An e-mail in response to this post:
You wrote, “Obama has been in public office since 1997. Has he ever fought to eliminate government programs? Ever? If so, I’m unaware of it. He has the opportunity to re-invent himself in these circumstances and on this stage, but no one should believe him until meaningful non-defense programs are zeroed out or cut.”

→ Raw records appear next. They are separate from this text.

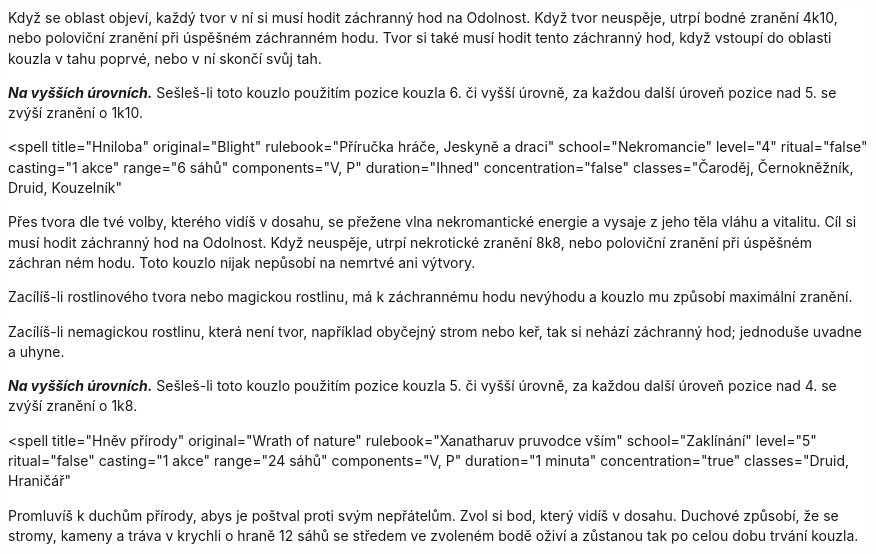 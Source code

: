 Když se oblast objeví, každý tvor v ní si musí hodit záchranný hod na Odolnost. Když tvor neuspěje, utrpí bodné zranění 4k10, nebo poloviční zranění při úspěšném záchranném hodu. Tvor si také musí hodit tento záchranný hod, když vstoupí do oblasti kouzla v tahu poprvé, nebo v ní skončí svůj tah.

***Na vyšších úrovních.*** Sešleš-li toto kouzlo použitím pozice kouzla 6. či vyšší úrovně, za každou další úroveň pozice nad 5. se zvýší zranění o 1k10.
</spell>

<spell
  title="Hniloba"
  original="Blight"
  rulebook="Příručka hráče, Jeskyně a draci"
  school="Nekromancie"
  level="4"
  ritual="false"
  casting="1 akce"
  range="6 sáhů"
  components="V, P"
  duration="Ihned"
  concentration="false"
  classes="Čaroděj, Černokněžník, Druid, Kouzelník"
  >

Přes tvora dle tvé volby, kterého vidíš v dosahu, se přežene vlna nekromantické energie a vysaje z jeho těla vláhu a vitalitu. Cíl si musí hodit záchranný hod na Odolnost. Když neuspěje, utrpí nekrotické zranění 8k8, nebo poloviční zranění při úspěšném záchran ném hodu. Toto kouzlo nijak nepůsobí na nemrtvé ani výtvory.

Zacílíš-li rostlinového tvora nebo magickou rostlinu, má k záchrannému hodu nevýhodu a kouzlo mu způsobí maximální zranění.

Zacílíš-li nemagickou rostlinu, která není tvor, například obyčejný strom nebo keř, tak si nehází záchranný hod; jednoduše uvadne a uhyne.

***Na vyšších úrovních.*** Sešleš-li toto kouzlo použitím pozice kouzla 5. či vyšší úrovně, za každou další úroveň pozice nad 4. se zvýší zranění o 1k8.
</spell>

<spell
  title="Hněv přírody"
  original="Wrath of nature"
  rulebook="Xanatharuv pruvodce vším"
  school="Zaklínání"
  level="5"
  ritual="false"
  casting="1 akce"
  range="24 sáhů"
  components="V, P"
  duration="1 minuta"
  concentration="true"
  classes="Druid, Hraničář"
  >

Promluvíš k duchům přírody, abys je poštval proti svým nepřátelům. Zvol si bod, který vidíš v dosahu. Duchové způsobí, že se stromy, kameny a tráva v krychli o hraně 12 sáhů se středem ve zvoleném bodě oživí a zůstanou tak po celou dobu trvání kouzla.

1. Most presidents, even purportedly conservative ones, have failed to eliminate government programs. Reagan talked a big game, but the dollar value of programs he cut relative to total federal spending was miniscule. So I think your skepticism is well-placed. However,
2. Jimmy Carter junked the Civil Aeronautics Board (and authorized a lot of economic deregulation). That was probably not Carter’s intention when he came to Washington. But by giving jobs to men like Alfred Kahn, that was where Carter ended up. In Obama’s case, some of his appointees (think Arne Duncan, for example) have anti-status quo credentials, so Obama may end up getting rid of a few programs which don’t work; and
3. Why is it less meaningful to cut a defense program which is a failure? The attachment to unnecessary defense programs is true of people who call themselves liberals and conservatives. These programs develop a constituency to keep the programs going to benefit the constituents. Never is there a counter-constituency with as much desire to axe the failed programs. Defense is the second most wasteful department in the federal budget (after Agriculture). It’s stupid to think it is any less of an accomplishment to get rid of defense pork projects than pork in any other areas, just because a handful of Berkeley and Cambridge radicals fancy themselves as anti-defense.
ME: I didn’t single out domestic programs as the standard because I believe there’s no waste in defense, but because when liberals cut government—see Bill Clinton—they usually cut defense. If Obama is the post-ideological pragmatist of his self-portrayal, he’ll be more wide-ranging in these promised cuts in government.